We evaluated in vivo the integrity of brain cholinergic pathways in Multiple System Atrophy (MSA) and the relationship between cholinergic dysfunction and motor disturbances, by measuring the vesicular acetylcholine transporter (VAChT) expression using Single Photon Emission Computed Tomography (SPECT) and [(123)I]-iodobenzovesamicol ([(123)I]-IBVM).
Methods: Nine patients with probable MSA and 12 healthy volunteers underwent a dynamic [(123)I]-IBVM SPECT-CT scan and a magnetic resonance imaging (MRI) scan. All patients were examined with the Unified MSA Rating Scale (UMSARS; subscale I = activities of daily living (ADL), II = motor and IV = disability). CT and MRI images were used to register the dynamic SPECT image to the Montreal Neurological Institute brain template, which includes the regions of interest (ROI) of striatum and Ch1 (medial septum nucleus-hippocampus), Ch4 (nucleus basalis of Meynert-cortex) and Ch5-Ch6 (pedunculopontine and laterodorsal tegmental nuclei-thalamus) cholinergic pathways. For each ROI, pharmacokinetic modeling of regional time activity curves led to the calculation of [(123)I]-IBVM to VAChT binding potential (BPND) value, proportional to VAChT expression.

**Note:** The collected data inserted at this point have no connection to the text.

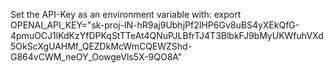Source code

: Set the API-Key as an environment variable with: export OPENAI_API_KEY="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"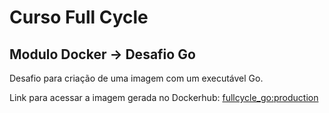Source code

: # Curso Full Cycle
## Modulo Docker -> Desafio Go

Desafio para criação de uma imagem com um executável Go.

Link para acessar a imagem gerada no Dockerhub: [fullcycle_go:production](https://hub.docker.com/repository/docker/rooxalotdev/fullcycle_go)
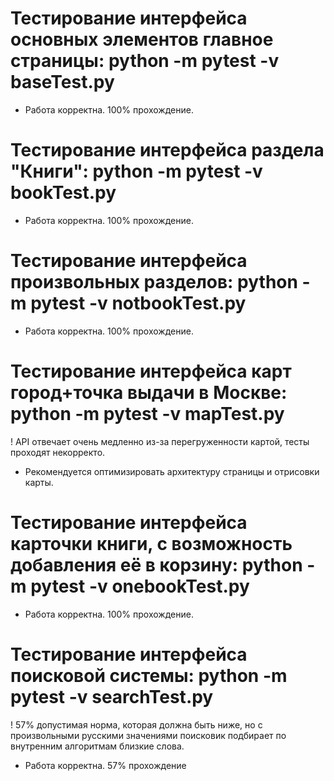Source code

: # Тестирование интерфейса основных элементов главное страницы: python -m pytest -v baseTest.py
* Работа корректна. 100% прохождение.

# Тестирование интерфейса раздела "Книги": python -m pytest -v bookTest.py
* Работа корректна. 100% прохождение.

# Тестирование интерфейса произвольных разделов: python -m pytest -v notbookTest.py
* Работа корректна. 100% прохождение.

# Тестирование интерфейса карт город+точка выдачи в Москве: python -m pytest -v mapTest.py
! API отвечает очень медленно из-за перегруженности картой, тесты проходят некорректо.
* Рекомендуется оптимизировать архитектуру страницы и отрисовки карты.

# Тестирование интерфейса карточки книги, с возможность добавления её в корзину: python -m pytest -v onebookTest.py
* Работа корректна. 100% прохождение.

# Тестирование интерфейса поисковой системы: python -m pytest -v searchTest.py
! 57% допустимая норма, которая должна быть ниже, но с произвольными русскими значениями поисковик подбирает по внутренним алгоритмам близкие слова.
* Работа корректна. 57% прохождение

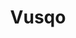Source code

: ---
title: "Vusqo"
description: "The idea is to provide aspiring communicators, developers, designers, and photographers with a platform that compiles businesses working in digital media and related fields in El Salvador making it easier for them to know where to look for jobs or internships."
image: 'vusqo.png'
link: 'http://vusqo.com'
---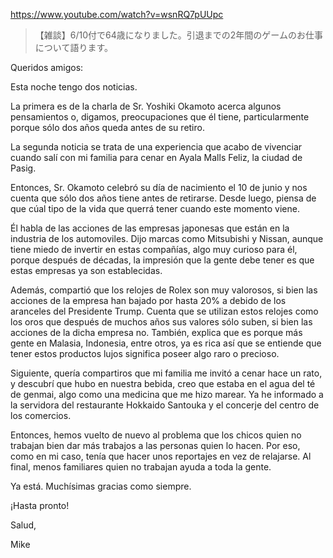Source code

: https://www.youtube.com/watch?v=wsnRQ7pUUpc

> 【雑談】6/10付で64歳になりました。引退までの2年間のゲームのお仕事について語ります。

Queridos amigos:

Esta noche tengo dos noticias.

La primera es de la charla de Sr. Yoshiki Okamoto acerca algunos pensamientos o, digamos, preocupaciones que él tiene, particularmente porque sólo dos años queda antes de su retiro.

La segunda noticia se trata de una experiencia que acabo de vivenciar cuando salí con mi familia para cenar en Ayala Malls Feliz, la ciudad de Pasig.

Entonces, Sr. Okamoto celebró su día de nacimiento el 10 de junio y nos cuenta que sólo dos años tiene antes de retirarse. Desde luego, piensa de que cúal tipo de la vida que querrá tener cuando este momento viene.

Él habla de las acciones de las empresas japonesas que están en la industria de los automoviles. Dijo marcas como Mitsubishi y Nissan, aunque tiene miedo de invertir en estas compañías, algo muy curioso para él, porque después de décadas, la impresión que la gente debe tener es que estas empresas ya son establecidas. 

Además, compartió que los relojes de Rolex son muy valorosos, si bien las acciones de la empresa han bajado por hasta 20% a debido de los aranceles del Presidente Trump. Cuenta que se utilizan estos relojes como los oros que después de muchos años sus valores sólo suben, si bien las acciones de la dicha empresa no. También, explica que es porque más gente en Malasia, Indonesia, entre otros, ya es rica así que se entiende que tener estos productos lujos significa poseer algo raro o precioso.

Siguiente, quería compartiros que mi familia me invitó a cenar hace un rato, y descubrí que hubo en nuestra bebida, creo que estaba en el agua del té de genmai, algo como una medicina que me hizo marear. Ya he informado a la servidora del restaurante Hokkaido Santouka y el concerje del centro de los comercios. 

Entonces, hemos vuelto de nuevo al problema que los chicos quien no trabajan bien dar más trabajos a las personas quien lo hacen. Por eso, como en mi caso, tenía que hacer unos reportajes en vez de relajarse. Al final, menos familiares quien no trabajan ayuda a toda la gente.

Ya está. Muchísimas gracias como siempre.

¡Hasta pronto!

Salud,

Mike
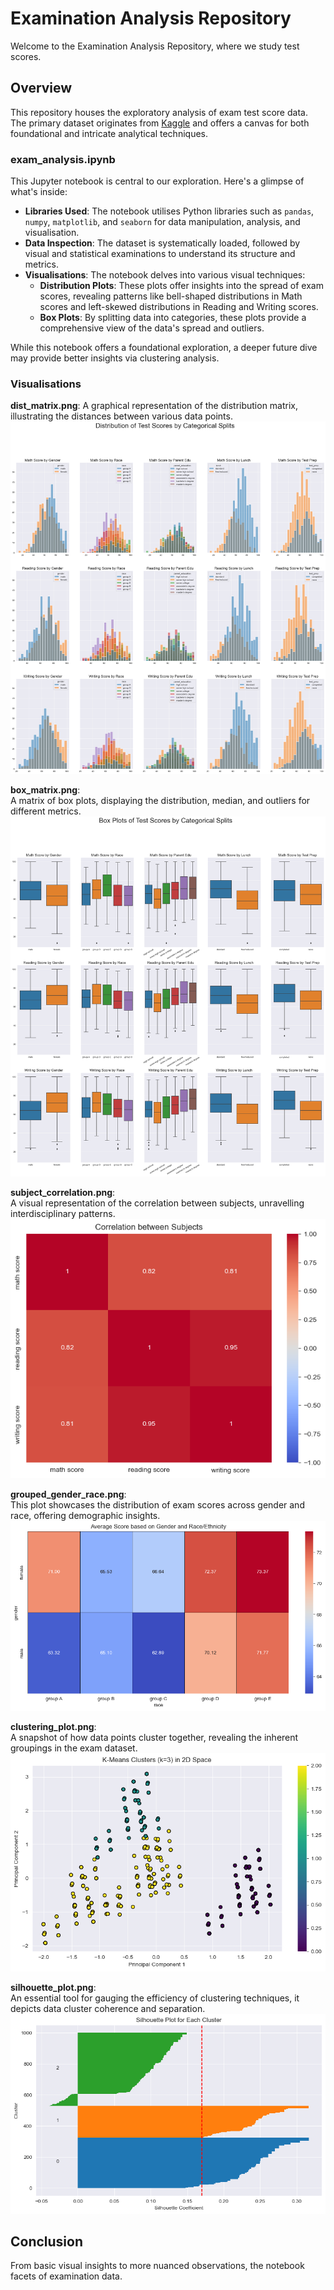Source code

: # Examination Analysis Repository

Welcome to the Examination Analysis Repository, where we study test scores.

## Overview

This repository houses the exploratory analysis of exam test score data. The primary dataset originates from [Kaggle](https://www.kaggle.com/datasets/whenamancodes/students-performance-in-exams) and offers a canvas for both foundational and intricate analytical techniques.

### exam_analysis.ipynb

This Jupyter notebook is central to our exploration. Here's a glimpse of what's inside:

- **Libraries Used**: The notebook utilises Python libraries such as `pandas`, `numpy`, `matplotlib`, and `seaborn` for data manipulation, analysis, and visualisation.
- **Data Inspection**: The dataset is systematically loaded, followed by visual and statistical examinations to understand its structure and metrics.
- **Visualisations**: The notebook delves into various visual techniques:
  - **Distribution Plots**: These plots offer insights into the spread of exam scores, revealing patterns like bell-shaped distributions in Math scores and left-skewed distributions in Reading and Writing scores.
  - **Box Plots**: By splitting data into categories, these plots provide a comprehensive view of the data's spread and outliers.
  
While this notebook offers a foundational exploration, a deeper future dive may provide better insights via clustering analysis.

### Visualisations

**dist_matrix.png**: 
A graphical representation of the distribution matrix, illustrating the distances between various data points.
![Distribution Matrix](dist_matrix.png)

**box_matrix.png**:  
A matrix of box plots, displaying the distribution, median, and outliers for different metrics.
![Box Plot Matrix](box_matrix.png)

**subject_correlation.png**:  
A visual representation of the correlation between subjects, unravelling interdisciplinary patterns.
![Subject Correlation](subject_correlation.png)
   
**grouped_gender_race.png**:  
This plot showcases the distribution of exam scores across gender and race, offering demographic insights.
![Grouped Score Plot](grouped_gender_race.png)

**clustering_plot.png**:  
A snapshot of how data points cluster together, revealing the inherent groupings in the exam dataset.
![Cluster Plot](clustering_plot.png)

**silhouette_plot.png**:  
An essential tool for gauging the efficiency of clustering techniques, it depicts data cluster coherence and separation.
![Silhouette Plot](silhouette_plot.png)


## Conclusion

From basic visual insights to more nuanced observations, the notebook  facets of examination data.
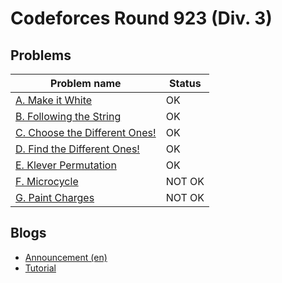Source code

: # Codeforces Round 923 (Div. 3)

## Problems

|Problem name|Status|
|------------|---------|
| [A. Make it White](problems/A._Make_it_White.md)|OK|
| [B. Following the String](problems/B._Following_the_String.md)|OK|
| [C. Choose the Different Ones!](problems/C._Choose_the_Different_Ones!.md)|OK|
| [D. Find the Different Ones!](problems/D._Find_the_Different_Ones!.md)|OK|
| [E. Klever Permutation](problems/E._Klever_Permutation.md)|OK|
| [F. Microcycle](problems/F._Microcycle.md)|NOT OK|
| [G. Paint Charges](problems/G._Paint_Charges.md)|NOT OK|
## Blogs

- [Announcement (en)](blogs/Announcement_(en).md)
- [Tutorial](blogs/Tutorial.md)
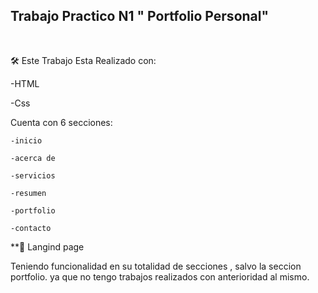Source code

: <h2 aling="center"> Trabajo Practico N1 " Portfolio Personal" </h2>

<br>

🛠 Este Trabajo Esta Realizado con:

-HTML

-Css

Cuenta con 6 secciones:

    -inicio

    -acerca de

    -servicios

    -resumen

    -portfolio

    -contacto


**📖 Langind page

Teniendo funcionalidad en su totalidad de secciones , salvo la seccion portfolio.
ya que no tengo trabajos realizados con anterioridad al mismo.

Results: When compared to controls, BPND values for MSA in Ch5-Ch6 were significantly decreased in both the pedunculopontine-laterodorsal nuclei and the thalamus (p = 0.004 and p = 0.006, respectively). Additionally, thalamus BPND values were correlated with UMSARS ADL (p = 0.006), motor (p = 0.002) and disability (p = 0.02) sub-scores. UMSARS motor subscale items 13 (postural instability) and 14 (gait) were also correlated with thalamus BPND values (p = 0.04).
Conclusion: Ch5-Ch6 are the most affected cholinergic pathways in MSA at both cell bodies and thalamic cholinergic terminals. These results underscore the relevant role of [(123)I]-IBVM SPECT for improving our understanding of the pathophysiology in MSA.
Keywords: Multiple System Atrophy; Pharmacokinetic modeling; Single Photon Emission Computed Tomography; Vesicular acetylcholine transporter; [123I]-iodobenzovesamicol.